Winter Meeting, 1 P.M., Sunday, February 10, 2019
Speaker: TBA
The Visitor/Center Museum is open Saturday and Sunday, noon – 4pm, except on holidays. The Board of Directors meets the 1st Wednesday of each month, 3:30-5:30pm, except July and August.
Visit www.middlesexcanal.org for up-to-date listings of MCA events and other events of interest to canallers!
TABLE OF CONTENTS
MCA Sponsored Events and Directions to Museum
President’s Message - by J. Jeremiah Breen
“Building in Massachusetts is a long, protracted, tedious Process” - by Betty M. Bigwood
“The Reverend Dr. Alan Leslie Seaburg (1932-2018)” - by Thomas H. Dahill and Betty M. Bigwood
The Honorable James Miceli – Who will replace him?” - by Betty M. Bigwood
“A Salute to Andrew Bowen” - by Deb Fox
“41 Years and Counting” - by Alec Ingraham
History: Wilmington Led Nation in Hop Production - by Larz Neilson
“Interlude Three: The Canal in 1820” and “Dictionary of Middlesex Canal Biography; A Sampler”
Part #3 of a Series from Rev. Alan Seaburg’s e-book A Social History of the Middlesex Canal
Miscellany
Editors’ Letter
Dear Readers,
Welcome to the Fall 2018 issue of Towpath Topics. After record-setting summer days over 90-degree weather, cooler days are coming and will be enjoyed until that day when boots will be needed just to get the mail! So for now, settle somewhere comfortable and read Towpath Topics.

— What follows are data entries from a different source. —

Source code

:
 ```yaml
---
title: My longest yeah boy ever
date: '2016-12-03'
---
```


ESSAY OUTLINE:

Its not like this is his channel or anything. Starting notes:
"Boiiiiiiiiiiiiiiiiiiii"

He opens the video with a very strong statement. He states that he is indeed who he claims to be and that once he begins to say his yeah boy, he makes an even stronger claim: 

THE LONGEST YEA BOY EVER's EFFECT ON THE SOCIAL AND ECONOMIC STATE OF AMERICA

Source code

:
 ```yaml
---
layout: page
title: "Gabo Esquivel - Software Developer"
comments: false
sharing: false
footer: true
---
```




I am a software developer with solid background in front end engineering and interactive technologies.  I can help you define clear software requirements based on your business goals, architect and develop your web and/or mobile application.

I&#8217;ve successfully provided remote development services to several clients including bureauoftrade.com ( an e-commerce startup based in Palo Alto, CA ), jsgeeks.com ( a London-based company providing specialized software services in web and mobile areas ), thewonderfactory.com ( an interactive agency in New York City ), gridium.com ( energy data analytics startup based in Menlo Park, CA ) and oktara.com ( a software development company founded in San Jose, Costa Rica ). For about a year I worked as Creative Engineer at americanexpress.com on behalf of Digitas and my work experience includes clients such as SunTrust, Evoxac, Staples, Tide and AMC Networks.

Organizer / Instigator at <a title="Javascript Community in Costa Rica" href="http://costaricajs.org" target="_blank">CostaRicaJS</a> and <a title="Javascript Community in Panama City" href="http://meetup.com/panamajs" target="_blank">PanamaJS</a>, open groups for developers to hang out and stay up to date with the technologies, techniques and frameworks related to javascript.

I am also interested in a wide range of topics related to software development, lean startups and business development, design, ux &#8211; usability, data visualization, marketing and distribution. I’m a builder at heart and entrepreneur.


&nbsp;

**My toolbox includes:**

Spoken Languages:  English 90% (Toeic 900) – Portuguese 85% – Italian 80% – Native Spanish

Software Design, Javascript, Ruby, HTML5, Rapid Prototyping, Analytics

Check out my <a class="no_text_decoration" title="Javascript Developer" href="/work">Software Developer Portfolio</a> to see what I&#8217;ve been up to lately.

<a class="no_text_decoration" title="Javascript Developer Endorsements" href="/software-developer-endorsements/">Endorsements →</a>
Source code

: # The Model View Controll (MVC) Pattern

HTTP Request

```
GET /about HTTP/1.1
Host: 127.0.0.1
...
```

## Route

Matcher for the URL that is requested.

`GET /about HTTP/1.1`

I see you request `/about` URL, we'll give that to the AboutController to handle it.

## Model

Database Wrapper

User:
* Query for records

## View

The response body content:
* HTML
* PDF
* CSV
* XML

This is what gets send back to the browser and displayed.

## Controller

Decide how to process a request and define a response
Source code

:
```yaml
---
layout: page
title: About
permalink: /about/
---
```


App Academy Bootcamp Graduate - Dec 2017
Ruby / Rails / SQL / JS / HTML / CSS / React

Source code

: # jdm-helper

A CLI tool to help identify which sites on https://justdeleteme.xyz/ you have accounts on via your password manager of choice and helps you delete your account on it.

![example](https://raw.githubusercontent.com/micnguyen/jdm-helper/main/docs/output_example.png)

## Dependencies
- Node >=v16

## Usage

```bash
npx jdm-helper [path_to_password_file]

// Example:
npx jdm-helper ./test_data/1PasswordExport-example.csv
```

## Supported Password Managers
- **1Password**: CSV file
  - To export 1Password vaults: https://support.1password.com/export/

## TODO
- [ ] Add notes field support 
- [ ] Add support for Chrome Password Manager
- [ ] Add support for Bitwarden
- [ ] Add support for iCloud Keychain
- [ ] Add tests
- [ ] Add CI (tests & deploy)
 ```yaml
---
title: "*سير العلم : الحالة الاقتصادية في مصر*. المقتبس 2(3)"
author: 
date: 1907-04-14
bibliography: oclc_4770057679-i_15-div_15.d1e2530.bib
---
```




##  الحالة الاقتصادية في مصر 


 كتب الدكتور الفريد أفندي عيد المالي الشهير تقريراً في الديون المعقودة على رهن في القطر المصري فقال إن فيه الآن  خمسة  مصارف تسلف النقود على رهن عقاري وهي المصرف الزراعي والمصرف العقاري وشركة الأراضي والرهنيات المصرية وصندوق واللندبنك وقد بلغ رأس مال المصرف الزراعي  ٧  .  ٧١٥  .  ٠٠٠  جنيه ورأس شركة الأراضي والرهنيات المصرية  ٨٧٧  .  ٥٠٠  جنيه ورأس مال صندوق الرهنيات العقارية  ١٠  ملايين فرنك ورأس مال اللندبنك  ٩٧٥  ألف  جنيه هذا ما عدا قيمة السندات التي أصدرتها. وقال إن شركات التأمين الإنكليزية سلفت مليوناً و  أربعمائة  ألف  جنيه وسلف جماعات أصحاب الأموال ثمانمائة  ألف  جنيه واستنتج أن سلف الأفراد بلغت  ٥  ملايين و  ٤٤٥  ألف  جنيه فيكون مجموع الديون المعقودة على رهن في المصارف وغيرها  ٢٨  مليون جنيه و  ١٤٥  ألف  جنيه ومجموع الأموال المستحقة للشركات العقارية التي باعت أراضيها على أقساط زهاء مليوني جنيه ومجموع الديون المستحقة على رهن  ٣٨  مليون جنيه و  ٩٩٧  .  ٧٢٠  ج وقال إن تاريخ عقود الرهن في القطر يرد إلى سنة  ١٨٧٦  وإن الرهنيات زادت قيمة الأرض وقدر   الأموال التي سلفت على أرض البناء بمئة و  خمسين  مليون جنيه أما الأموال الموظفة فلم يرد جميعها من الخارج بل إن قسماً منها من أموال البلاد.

This issue starts, sadly, with tributes to Dr. Rev. Alan Seaburg and Rep. Micelli, both remembered by Betty Bigwood, and both long-time members and friends of the Middlesex Canal Association. The MCC: Billerica Section has contributed a salute and short biography of retiring member, Andrew Bowen, who has worked tirelessly for both groups for many years.
MCA President J Breen has made a contribution to this issue, and housekeeping information includes an update on the progress of the new museum, and a recap of the Annual Meeting. The calendar section, as always, describes activities and details of upcoming events.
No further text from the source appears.